Exercise instructions:
Go over the entries below line by line, copying each one that contains the word "https".

Dataset records:
-- Opening Marker --
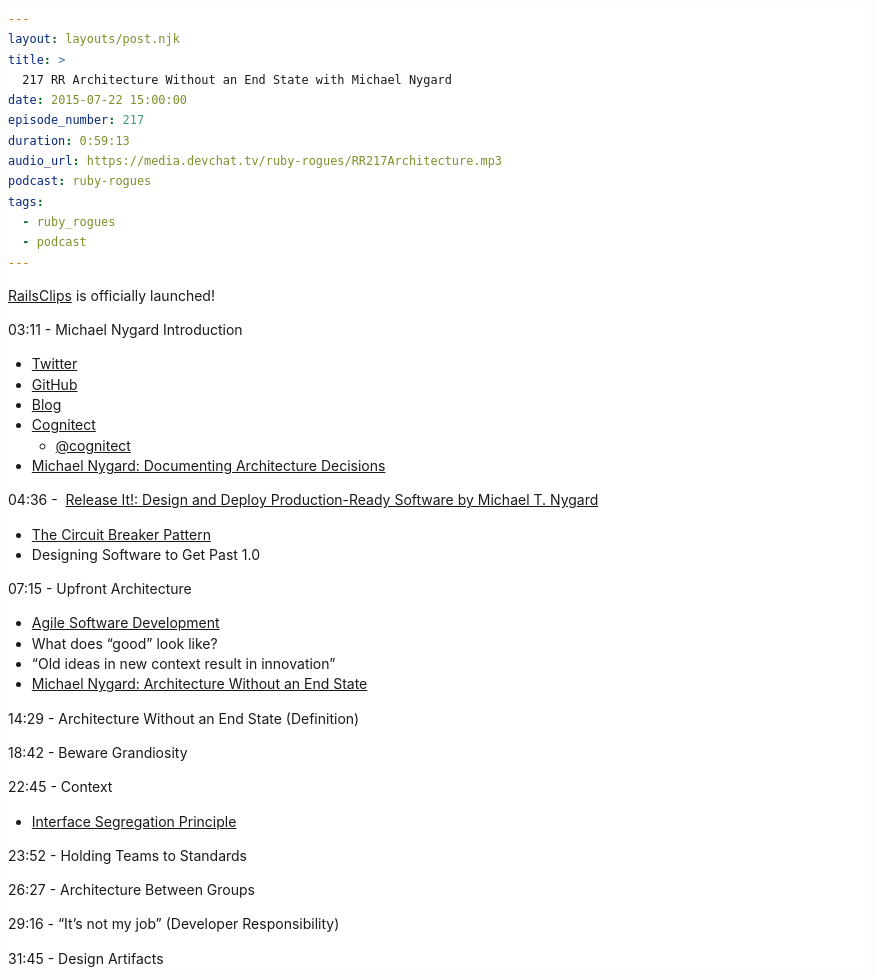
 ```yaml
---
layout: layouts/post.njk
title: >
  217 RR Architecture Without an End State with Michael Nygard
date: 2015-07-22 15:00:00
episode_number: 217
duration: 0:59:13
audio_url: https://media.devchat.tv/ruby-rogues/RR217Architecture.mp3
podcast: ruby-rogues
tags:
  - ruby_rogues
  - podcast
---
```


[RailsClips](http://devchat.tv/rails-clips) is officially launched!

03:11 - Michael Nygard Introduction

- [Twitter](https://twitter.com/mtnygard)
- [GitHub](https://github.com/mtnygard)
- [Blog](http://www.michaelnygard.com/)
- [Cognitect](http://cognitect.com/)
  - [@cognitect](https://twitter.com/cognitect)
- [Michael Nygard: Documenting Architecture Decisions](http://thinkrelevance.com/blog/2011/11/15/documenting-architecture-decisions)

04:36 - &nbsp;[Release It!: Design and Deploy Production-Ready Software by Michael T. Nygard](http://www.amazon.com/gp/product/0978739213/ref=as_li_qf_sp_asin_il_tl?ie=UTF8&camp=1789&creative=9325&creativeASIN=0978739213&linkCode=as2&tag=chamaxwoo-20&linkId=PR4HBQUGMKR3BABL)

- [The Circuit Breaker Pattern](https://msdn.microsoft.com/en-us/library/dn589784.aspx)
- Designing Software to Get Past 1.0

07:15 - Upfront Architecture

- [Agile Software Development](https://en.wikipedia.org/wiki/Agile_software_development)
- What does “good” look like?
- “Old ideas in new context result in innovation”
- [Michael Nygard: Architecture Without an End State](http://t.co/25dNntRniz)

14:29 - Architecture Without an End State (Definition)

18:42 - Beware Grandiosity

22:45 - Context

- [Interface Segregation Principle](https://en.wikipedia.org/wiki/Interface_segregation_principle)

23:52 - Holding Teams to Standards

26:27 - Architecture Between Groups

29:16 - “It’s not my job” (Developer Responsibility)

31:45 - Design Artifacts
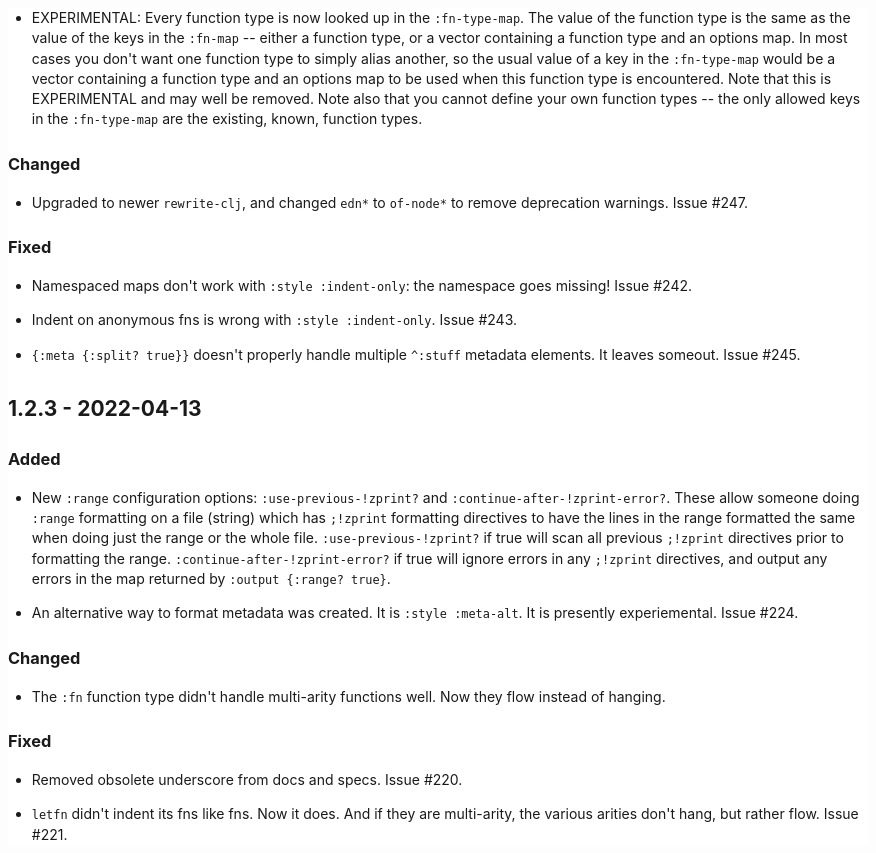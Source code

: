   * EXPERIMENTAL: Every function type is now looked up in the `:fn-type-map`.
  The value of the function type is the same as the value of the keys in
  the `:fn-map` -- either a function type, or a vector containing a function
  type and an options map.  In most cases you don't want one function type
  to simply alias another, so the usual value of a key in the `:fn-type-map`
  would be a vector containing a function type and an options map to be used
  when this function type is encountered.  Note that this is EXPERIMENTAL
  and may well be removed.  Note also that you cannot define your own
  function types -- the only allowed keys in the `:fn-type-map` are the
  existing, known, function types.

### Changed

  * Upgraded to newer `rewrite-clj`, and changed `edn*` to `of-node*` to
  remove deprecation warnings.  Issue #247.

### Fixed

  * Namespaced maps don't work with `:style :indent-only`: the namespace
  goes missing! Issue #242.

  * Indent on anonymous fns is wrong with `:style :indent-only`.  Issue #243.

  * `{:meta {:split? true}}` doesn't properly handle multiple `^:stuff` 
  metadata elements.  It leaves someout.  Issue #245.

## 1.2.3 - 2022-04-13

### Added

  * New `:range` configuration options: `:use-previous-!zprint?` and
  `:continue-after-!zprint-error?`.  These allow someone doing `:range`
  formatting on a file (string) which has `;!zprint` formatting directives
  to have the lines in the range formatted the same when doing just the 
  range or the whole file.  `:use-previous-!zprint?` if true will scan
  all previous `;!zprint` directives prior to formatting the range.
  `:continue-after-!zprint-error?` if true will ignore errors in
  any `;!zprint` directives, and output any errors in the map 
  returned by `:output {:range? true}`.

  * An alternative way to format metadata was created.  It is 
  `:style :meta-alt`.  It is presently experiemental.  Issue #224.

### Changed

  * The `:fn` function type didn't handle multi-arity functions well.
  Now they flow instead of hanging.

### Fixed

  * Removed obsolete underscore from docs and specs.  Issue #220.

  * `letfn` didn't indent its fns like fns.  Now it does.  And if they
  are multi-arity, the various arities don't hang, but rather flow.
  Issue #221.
-- Closing Marker --
-- Opening Marker --
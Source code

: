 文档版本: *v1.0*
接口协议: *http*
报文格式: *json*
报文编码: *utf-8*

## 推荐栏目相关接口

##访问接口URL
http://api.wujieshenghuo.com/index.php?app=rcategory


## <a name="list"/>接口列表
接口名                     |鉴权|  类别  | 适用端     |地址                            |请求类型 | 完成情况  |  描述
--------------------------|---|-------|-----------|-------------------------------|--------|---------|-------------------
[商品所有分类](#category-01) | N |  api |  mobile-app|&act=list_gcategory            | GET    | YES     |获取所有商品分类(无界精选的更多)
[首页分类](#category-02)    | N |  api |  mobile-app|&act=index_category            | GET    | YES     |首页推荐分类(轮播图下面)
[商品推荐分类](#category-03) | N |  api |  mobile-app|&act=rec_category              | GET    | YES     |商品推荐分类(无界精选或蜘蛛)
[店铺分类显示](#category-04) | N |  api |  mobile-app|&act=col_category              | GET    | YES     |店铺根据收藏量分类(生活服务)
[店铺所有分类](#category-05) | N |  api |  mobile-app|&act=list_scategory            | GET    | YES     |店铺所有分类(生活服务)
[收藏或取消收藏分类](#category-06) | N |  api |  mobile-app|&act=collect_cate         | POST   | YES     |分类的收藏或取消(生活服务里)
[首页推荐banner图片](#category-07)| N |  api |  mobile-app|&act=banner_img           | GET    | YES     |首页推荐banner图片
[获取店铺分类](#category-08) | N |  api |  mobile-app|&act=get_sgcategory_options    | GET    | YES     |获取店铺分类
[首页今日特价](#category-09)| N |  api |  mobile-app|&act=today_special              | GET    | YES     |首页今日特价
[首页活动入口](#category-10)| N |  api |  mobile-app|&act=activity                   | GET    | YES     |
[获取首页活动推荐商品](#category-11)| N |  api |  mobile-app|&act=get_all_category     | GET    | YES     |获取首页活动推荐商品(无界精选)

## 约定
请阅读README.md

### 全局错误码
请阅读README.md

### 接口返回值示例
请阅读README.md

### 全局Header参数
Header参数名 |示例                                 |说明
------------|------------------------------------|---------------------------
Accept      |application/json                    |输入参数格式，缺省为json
-- Closing Marker --
-- Opening Marker --
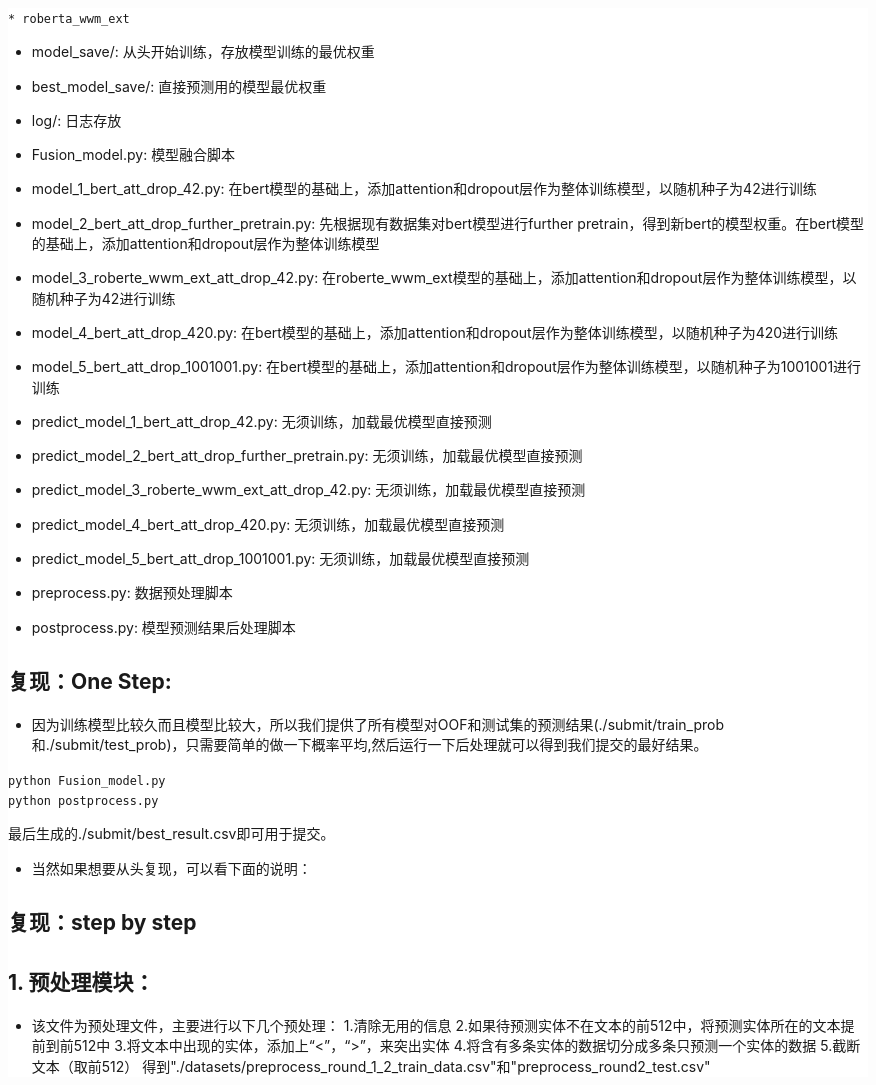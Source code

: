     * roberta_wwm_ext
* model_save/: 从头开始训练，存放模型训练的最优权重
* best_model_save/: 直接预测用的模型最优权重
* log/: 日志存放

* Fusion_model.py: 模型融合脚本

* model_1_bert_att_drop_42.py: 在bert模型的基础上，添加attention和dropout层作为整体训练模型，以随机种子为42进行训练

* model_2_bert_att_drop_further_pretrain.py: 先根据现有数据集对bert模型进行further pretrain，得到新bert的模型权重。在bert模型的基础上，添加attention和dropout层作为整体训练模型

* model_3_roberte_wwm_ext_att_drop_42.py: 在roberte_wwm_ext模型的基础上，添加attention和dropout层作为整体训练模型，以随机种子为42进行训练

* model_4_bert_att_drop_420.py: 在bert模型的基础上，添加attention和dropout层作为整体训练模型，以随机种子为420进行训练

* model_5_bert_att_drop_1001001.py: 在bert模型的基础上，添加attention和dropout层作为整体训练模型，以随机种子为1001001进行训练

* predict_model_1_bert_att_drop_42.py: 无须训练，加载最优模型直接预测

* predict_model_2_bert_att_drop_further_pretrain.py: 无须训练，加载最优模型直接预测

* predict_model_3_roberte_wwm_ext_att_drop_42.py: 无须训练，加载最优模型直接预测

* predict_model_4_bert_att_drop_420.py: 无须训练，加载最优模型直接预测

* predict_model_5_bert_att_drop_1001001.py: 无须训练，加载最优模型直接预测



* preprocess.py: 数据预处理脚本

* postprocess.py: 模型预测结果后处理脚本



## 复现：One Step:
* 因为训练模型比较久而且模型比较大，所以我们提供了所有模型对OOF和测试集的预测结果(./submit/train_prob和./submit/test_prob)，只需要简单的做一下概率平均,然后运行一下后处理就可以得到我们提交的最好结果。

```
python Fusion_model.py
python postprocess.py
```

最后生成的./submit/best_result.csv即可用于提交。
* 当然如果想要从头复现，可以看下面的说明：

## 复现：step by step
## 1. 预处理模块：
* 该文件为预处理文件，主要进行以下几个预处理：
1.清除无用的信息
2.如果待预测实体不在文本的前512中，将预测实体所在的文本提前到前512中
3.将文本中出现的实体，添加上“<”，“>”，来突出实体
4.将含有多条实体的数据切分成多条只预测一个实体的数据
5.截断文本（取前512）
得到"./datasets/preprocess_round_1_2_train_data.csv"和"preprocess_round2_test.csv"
-- Closing Marker --
Response for this exercise:
audio_url: https://media.devchat.tv/ruby-rogues/RR217Architecture.mp3
- [Twitter](https://twitter.com/mtnygard)
- [GitHub](https://github.com/mtnygard)
  - [@cognitect](https://twitter.com/cognitect)
- [The Circuit Breaker Pattern](https://msdn.microsoft.com/en-us/library/dn589784.aspx)
- [Agile Software Development](https://en.wikipedia.org/wiki/Agile_software_development)
- [Interface Segregation Principle](https://en.wikipedia.org/wiki/Interface_segregation_principle)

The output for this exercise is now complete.